Aug. 15 (Bloomberg) -- AZ Electronic Materials SA forecast a slower pickup in demand for products and chemicals used in computers and smart phones than it previously estimated as a consumer slowdown hurts production of electronic goods.
Sales in the first half fell 5 percent to $364 million, the Luxembourg-based company said today. Credit Suisse had predicted $369 million. Shares of AZ Electronic fell 3.9 percent to 304.9 pence in London trading as of 10:06 a.m.
Fewer sales of computers and flat-panel screens was compounded by Apple Inc.’s patents spat with Samsung Electronics Co. That’s disrupting the supply chain as the companies adjust production and suddenly switch suppliers of semiconductors, AZ Electronic Chief Executive Officer Geoff Wild said in an interview today. The company now anticipates a “softer” pick-up in demand for its products in the second half than previously.
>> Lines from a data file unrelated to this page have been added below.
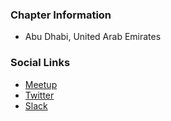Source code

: ### Chapter Information
* Abu Dhabi, United Arab Emirates

### Social Links
* [Meetup](https://www.meetup.com/owasp-abu-dhabi/)
* [Twitter](https://twitter.com)
* [Slack](https://join.slack.com/share/zt-v6n66wdy-0jCou2PmdSfyn6T_JlJMzw)
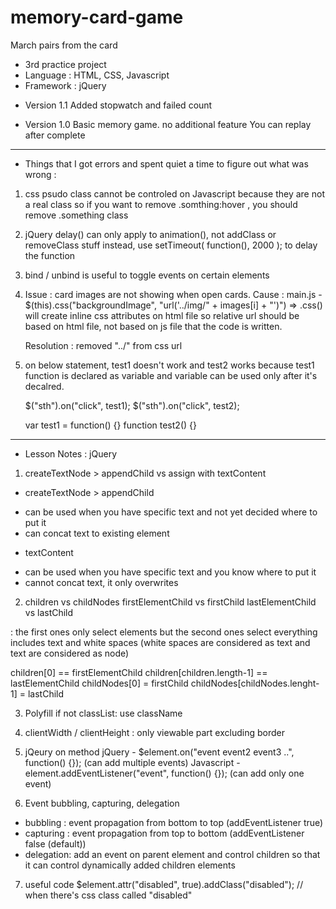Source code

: # memory-card-game
March pairs from the card
- 3rd practice project
- Language : HTML, CSS, Javascript
- Framework : jQuery

* Version 1.1
    Added stopwatch and failed count

* Version 1.0
    Basic memory game. no additional feature
    You can replay after complete

---

- Things that I got errors and spent quiet a time to figure out what was wrong :

1. css psudo class cannot be controled on Javascript because they are not a real class
 so if you want to remove .somthing:hover , you should remove .something class

2. jQuery delay() can only apply to animation(), not addClass or removeClass stuff
 instead, use setTimeout( function(), 2000 ); to delay the function

3. bind / unbind is useful to toggle events on certain elements

4. Issue : card images are not showing when open cards.
    Cause : main.js - $(this).css("backgroundImage", "url('../img/" + images[i] + "')")
    => .css() will create inline css attributes on html file so relative url should be based on html file, not based on js file that the code is written.

    Resolution : removed "../" from css url

5. on below statement, test1 doesn't work and test2 works because test1 function is declared as variable and variable can be used only after it's decalred.
    
    $("sth").on("click", test1);
    $("sth").on("click", test2);
    
    var test1 = function() {} 
    function test2() {}

    



---

- Lesson Notes : jQuery

1. createTextNode > appendChild vs assign with textContent
 * createTextNode > appendChild
 - can be used when you have specific text and not yet decided where to put it
 - can concat text to existing element

 * textContent
 - can be used when you have specific text and you know where to put it
 - cannot concat text, it only overwrites

2. children vs childNodes 
   firstElementChild vs firstChild
   lastElementChild vs lastChild

: the first ones only select elements but the second ones select everything includes text and white spaces
 (white spaces are considered as text and text are considered as node)

children[0] == firstElementChild
children[children.length-1] == lastElementChild
childNodes[0] = firstChild
childNodes[childNodes.lenght-1] = lastChild

3. Polyfill
if not classList: use className

4. clientWidth / clientHeight : only viewable part excluding border

5. jQeury on method
jQuery - $element.on("event event2 event3 ..", function() {});
 (can add multiple events)
Javascript - element.addEventListener("event", function() {});
 (can add only one event)

6. Event bubbling, capturing, delegation
- bubbling : event propagation from bottom to top (addEventListener true)
- capturing : event propagation from top to bottom  (addEventListener false (default))
- delegation: add an event on parent element and control children so that it can control dynamically added children elements

7. useful code
$element.attr("disabled", true).addClass("disabled");   // when there's css class called "disabled"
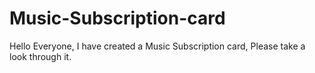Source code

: # Music-Subscription-card
Hello Everyone, I have created a Music Subscription card, Please take a look through it.

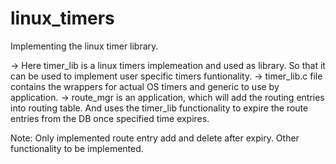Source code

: # linux_timers
Implementing the linux timer library.

-> Here timer_lib is a linux timers implemeation and used as library. 
   So that it can be used to implement user specific timers funtionality.
-> timer_lib.c file contains the wrappers for actual OS timers and generic to use by application.
-> route_mgr is an application, which will add the routing entries into routing table.
   And uses the timer_lib functionality to expire the route entries from the DB once specified time expires.
   
   Note: Only implemented route entry add and delete after expiry. 
         Other functionality to be implemented.
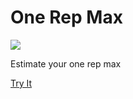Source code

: # One Rep Max 

<img src="https://brettmcgillis.github.io/one-rep-max/favicon.ico">

Estimate your one rep max

[Try It](https://brettmcgillis.github.io/one-rep-max/)
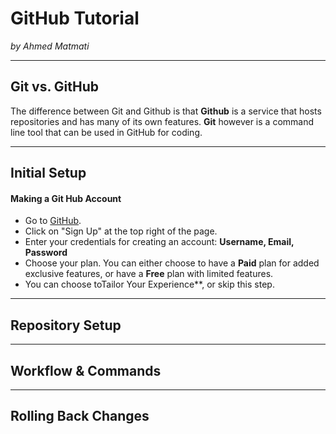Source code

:  # GitHub Tutorial

*by Ahmed Matmati*

---
## Git vs. GitHub
The difference between Git and Github is that **Github** is a service that hosts repositories and has many of its own features. **Git** however is a command line tool that can be used in GitHub for coding.



---
## Initial Setup
#### Making a Git Hub Account
* Go to [GitHub](github.com).
* Click on "Sign Up" at the top right of the page.
* Enter your credentials for creating an account: **Username, Email, Password**
* Choose your plan. You can either choose to have a **Paid** plan for added exclusive features, or have a **Free** plan with limited features.
* You can choose toTailor Your Experience**, or skip this step.


---
## Repository Setup



---
## Workflow & Commands



---
## Rolling Back Changes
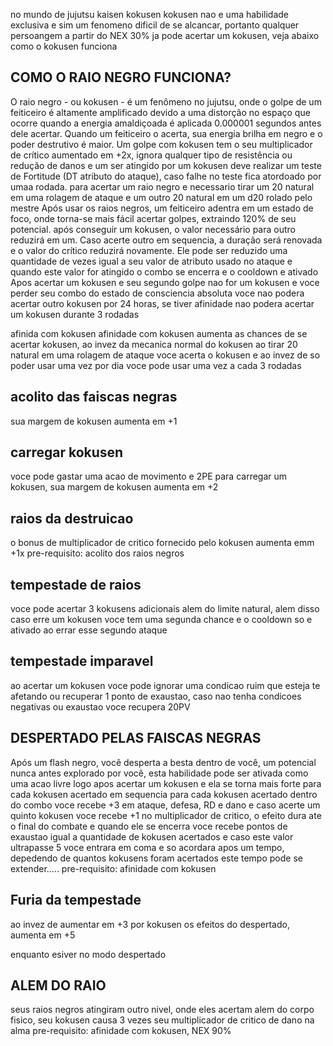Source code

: no mundo de jujutsu kaisen kokusen kokusen nao e uma habilidade exclusiva e sim um fenomeno dificil de se alcancar, portanto qualquer persoangem a partir do NEX 30% ja pode acertar um kokusen, veja abaixo como o kokusen funciona

## COMO O RAIO NEGRO FUNCIONA?

O raio negro - ou kokusen - é um fenômeno no jujutsu, onde o golpe de um feiticeiro é altamente amplificado devido a uma distorção no espaço que ocorre quando a energia amaldiçoada é aplicada 0.000001 segundos antes dele acertar. Quando um feiticeiro o acerta, sua energia brilha em negro e o poder destrutivo é maior.
Um golpe com kokusen tem o seu multiplicador de crítico aumentado em +2x, ignora qualquer tipo de resistência ou redução de danos e um ser atingido por um kokusen deve realizar um teste de Fortitude (DT atributo do ataque), caso falhe no teste fica atordoado por umaa rodada.
para acertar um raio negro e necessario tirar um 20 natural em uma rolagem de ataque e um outro 20 natural em um d20 rolado pelo mestre
Após usar os raios negros, um feiticeiro adentra em um estado de foco, onde torna-se mais fácil acertar golpes, extraindo 120% de seu potencial. após conseguir um kokusen, o valor necessário para outro reduzirá em um. Caso acerte outro em sequencia, a duração será renovada e o valor do crítico reduzirá novamente. Ele pode ser reduzido uma quantidade de vezes igual a seu valor de atributo usado no ataque e quando este valor for atingido o combo se encerra e o cooldown e ativado
Apos acertar um kokusen e seu segundo golpe nao for um kokusen e voce perder seu combo do estado de consciencia absoluta voce nao podera acertar outro kokusen por 24 horas, se tiver afinidade nao podera acertar um kokusen durante 3 rodadas

afinida com kokusen
afinidade com kokusen aumenta as chances de se acertar kokusen, ao invez da mecanica normal do kokusen ao tirar 20 natural em uma rolagem de ataque voce acerta o kokusen e ao invez de so poder usar uma vez por dia voce pode usar uma vez a cada 3 rodadas

## acolito das faiscas negras

sua margem de kokusen aumenta em +1

## carregar kokusen

voce pode gastar uma acao de movimento e 2PE para carregar um kokusen, sua margem de kokusen aumenta em +2

## raios da destruicao

o bonus de multiplicador de critico fornecido pelo kokusen aumenta emm +1x
pre-requisito: acolito dos raios negros

## tempestade de raios

voce pode acertar 3 kokusens adicionais alem do limite natural, alem disso caso erre um kokusen voce tem uma segunda chance e o cooldown so e ativado ao errar esse segundo ataque

## tempestade imparavel

ao acertar um kokusen voce pode ignorar uma condicao ruim que esteja te afetando ou recuperar 1 ponto de exaustao, caso nao tenha condicoes negativas ou exaustao voce recupera 20PV

## DESPERTADO PELAS FAISCAS NEGRAS

Após um flash negro, você desperta a besta dentro de você, um potencial nunca antes explorado por você, esta habilidade pode ser ativada como uma acao livre logo apos acertar um kokusen e ela se torna mais forte para cada kokusen acertado em sequencia
para cada kokusen acertado dentro do combo voce recebe +3 em ataque, defesa, RD e dano e caso acerte um quinto kokusen voce recebe +1 no multiplicador de critico, o efeito dura ate o final do combate e quando ele se encerra voce recebe pontos de exaustao igual a quantidade de kokusen acertados e caso este valor ultrapasse 5 voce entrara em coma e so acordara apos um tempo, depedendo de quantos kokusens foram acertados este tempo pode se extender.....
pre-requisito: afinidade com kokusen

## Furia da tempestade

ao invez de aumentar em +3 por kokusen os efeitos do despertado, aumenta em +5

enquanto esiver no modo despertado

## ALEM DO RAIO

seus raios negros atingiram outro nivel, onde eles acertam alem do corpo fisico, seu kokusen causa 3 vezes seu multiplicador de critico de dano na alma
pre-requisito: afinidade com kokusen, NEX 90%
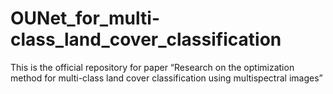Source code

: # OUNet_for_multi-class_land_cover_classification
This is the official repository for paper “Research on the optimization method for multi-class land cover classification using multispectral images”
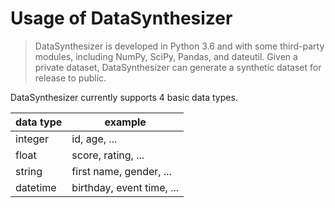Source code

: # Usage of DataSynthesizer

> DataSynthesizer is developed in Python 3.6 and with some third-party modules, including NumPy, SciPy, Pandas, and dateutil.
Given a private dataset, DataSynthesizer can generate a synthetic dataset for release to public.

DataSynthesizer currently supports 4 basic data types.

| data type | example                   |
| --------- | ------------------------- |
| integer   | id, age, ...              |
| float     | score, rating, ...        |
| string    | first name, gender, ...   |
| datetime  | birthday, event time, ... |
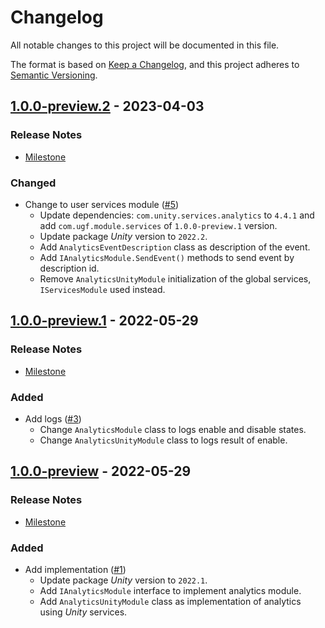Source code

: # Changelog

All notable changes to this project will be documented in this file.

The format is based on [Keep a Changelog](https://keepachangelog.com/en/1.0.0/),
and this project adheres to [Semantic Versioning](https://semver.org/spec/v2.0.0.html).

## [1.0.0-preview.2](https://github.com/unity-game-framework/ugf-module-analytics/releases/tag/1.0.0-preview.2) - 2023-04-03  

### Release Notes

- [Milestone](https://github.com/unity-game-framework/ugf-module-analytics/milestone/3?closed=1)  
    

### Changed

- Change to user services module ([#5](https://github.com/unity-game-framework/ugf-module-analytics/issues/5))  
    - Update dependencies: `com.unity.services.analytics` to `4.4.1` and add `com.ugf.module.services` of `1.0.0-preview.1` version.
    - Update package _Unity_ version to `2022.2`.
    - Add `AnalyticsEventDescription` class as description of the event.
    - Add `IAnalyticsModule.SendEvent()` methods to send event by description id.
    - Remove `AnalyticsUnityModule` initialization of the global services, `IServicesModule` used instead.

## [1.0.0-preview.1](https://github.com/unity-game-framework/ugf-module-analytics/releases/tag/1.0.0-preview.1) - 2022-05-29  

### Release Notes

- [Milestone](https://github.com/unity-game-framework/ugf-module-analytics/milestone/2?closed=1)  
    

### Added

- Add logs ([#3](https://github.com/unity-game-framework/ugf-module-analytics/issues/3))  
    - Change `AnalyticsModule` class to logs enable and disable states.
    - Change `AnalyticsUnityModule` class to logs result of enable.

## [1.0.0-preview](https://github.com/unity-game-framework/ugf-module-analytics/releases/tag/1.0.0-preview) - 2022-05-29  

### Release Notes

- [Milestone](https://github.com/unity-game-framework/ugf-module-analytics/milestone/1?closed=1)  
    

### Added

- Add implementation ([#1](https://github.com/unity-game-framework/ugf-module-analytics/issues/1))  
    - Update package _Unity_ version to `2022.1`.
    - Add `IAnalyticsModule` interface to implement analytics module.
    - Add `AnalyticsUnityModule` class as implementation of analytics using _Unity_ services.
“While into the second half the outlook remains mixed, we continue to look for a more supportive 2014,” David Mulholland, an analyst at UBS, said in a note.
Wild said he isn’t adjusting his earnings expectations for the full year as there’s growth in top-end smartphones and retinal screens, and AZ Electronic has gained share in some markets in Japan.
Promising areas of growth are the new flexible screens, solid-state memory used in cloud computing and organic light-emitting diodes, knowns as OLED, Wild said.
Earnings before interest, taxes, depreciation and amortization fell 12 percent to $110.7 million, against a prediction of $105 million from Credit Suisse. UBS said weaker-than-expected revenue will probably lead to a 2 percent to 5 percent cut in Ebitda estimates for this year.
“We’ve no plans to scale back R&D and investment,” Wild said. “This industry is still in its infancy. Customers are finding it more difficult to shrink their devices and collaboration with suppliers is getting much more intense than I’ve ever seen before.”